Jeden z filozofów powiedział, że to nie droga jest trudna, ale że trudności są drogą. Jezus nam to w szczególny sposób uzmysławia. Jakże często mówimy, że życie jest trudne, lecz tak naprawdę to właśnie ów trud jest drogą naszego życia. A jeśli niesiemy go wspólnie z Chrystusem, to stajemy się Jego prawdziwymi braćmi i siostrami i podążamy wraz z Nim do domu Ojca, dojrzewając do świętości. On chce nas w tym trudzie wspomagać każdego dnia, dlatego tak wytrwale woła: „Przyjdźcie do Mnie wszyscy!”. To wołanie rozlega się w każdej Mszy Świętej w słowach: „Oto Baranek Boży, który gładzi grzechy świata. Błogosławieni, którzy zostali wezwani na Jego ucztę”. Wybrzmiewa w słowach konsekracji: „Bierzcie i jedzcie z tego wszyscy, to jest Ciało moje, za was wydane”. „Przyjdźcie! Przyjdź ty! Właśnie ty, bo także dla ciebie przyszedłem!” - woła Jezus i pyta: „A czy ty przychodzisz tu dla Mnie, aby się ze Mną spotkać? Czy przychodzisz także dla siebie, aby się Mną umocnić?”

Jakże przedziwne są te dwa bieguny, między którymi rozpięte jest życie człowieka wiary!
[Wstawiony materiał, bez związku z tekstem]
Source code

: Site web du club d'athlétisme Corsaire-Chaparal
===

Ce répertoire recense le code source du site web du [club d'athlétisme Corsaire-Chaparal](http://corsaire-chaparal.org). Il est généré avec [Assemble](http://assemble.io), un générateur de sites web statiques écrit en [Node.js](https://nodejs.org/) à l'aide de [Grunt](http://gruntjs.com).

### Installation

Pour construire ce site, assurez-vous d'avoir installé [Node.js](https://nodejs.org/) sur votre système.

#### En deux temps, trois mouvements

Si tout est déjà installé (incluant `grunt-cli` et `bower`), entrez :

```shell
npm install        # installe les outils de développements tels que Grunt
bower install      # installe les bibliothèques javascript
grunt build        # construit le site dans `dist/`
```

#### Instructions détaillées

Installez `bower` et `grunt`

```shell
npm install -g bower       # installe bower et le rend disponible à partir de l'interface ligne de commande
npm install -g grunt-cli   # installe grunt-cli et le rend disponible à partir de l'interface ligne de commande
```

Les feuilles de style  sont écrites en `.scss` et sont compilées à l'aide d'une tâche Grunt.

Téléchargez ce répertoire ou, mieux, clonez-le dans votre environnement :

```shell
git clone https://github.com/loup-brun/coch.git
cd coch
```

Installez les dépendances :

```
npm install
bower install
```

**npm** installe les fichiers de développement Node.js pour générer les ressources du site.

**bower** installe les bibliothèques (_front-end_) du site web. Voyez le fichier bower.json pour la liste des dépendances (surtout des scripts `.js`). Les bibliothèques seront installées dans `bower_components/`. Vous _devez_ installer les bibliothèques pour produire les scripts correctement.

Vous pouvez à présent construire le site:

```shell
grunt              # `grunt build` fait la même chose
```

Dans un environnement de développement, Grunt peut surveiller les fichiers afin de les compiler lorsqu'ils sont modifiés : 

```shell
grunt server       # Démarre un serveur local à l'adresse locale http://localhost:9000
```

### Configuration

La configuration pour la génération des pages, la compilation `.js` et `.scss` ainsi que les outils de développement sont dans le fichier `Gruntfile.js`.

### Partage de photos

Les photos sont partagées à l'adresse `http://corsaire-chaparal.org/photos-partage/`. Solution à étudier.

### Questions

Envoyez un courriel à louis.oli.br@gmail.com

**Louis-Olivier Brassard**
Z jednej strony zdumiewające przyjście Syna Bożego na świat, aby nas zbawić, z drugiej zaś niepojęte zaproszenie skierowane do nas, żyjących na tym drugim, odległym biegunie, aby każdy z Jego pomocą zmniejszał odległość dzielącą od Niego i od bliźnich. Jakże tu nie dostrzec jednoczącego sensu Komunii Świętej, która jest przecież zjednoczeniem z Bogiem oraz z braćmi i siostrami w wierze.

Dziękujmy Bogu za to, że spodobało Mu się tak zamyślić człowieka. Dziękujmy Mu za Jego uniżenie się i przyjście na świat. Dziękujmy, że nieustannie kieruje do nas tak czytelne wezwanie. Bądźmy wdzięczni za każdą dobrą odpowiedź, jaką dzięki wsparciu Jezusa dajemy naszym życiem. Prośmy Go, aby nasze kroki na tej drodze zbliżania się ku Niemu były coraz szybsze i bardziej zdecydowane, aby nasza więź i jedność stawały się coraz pełniejsze, by dzieło zjednoczenia Boga i człowieka dokonało się w każdym z nas tu, na ziemi, i mogło być utrwalone na wieczność w niebie.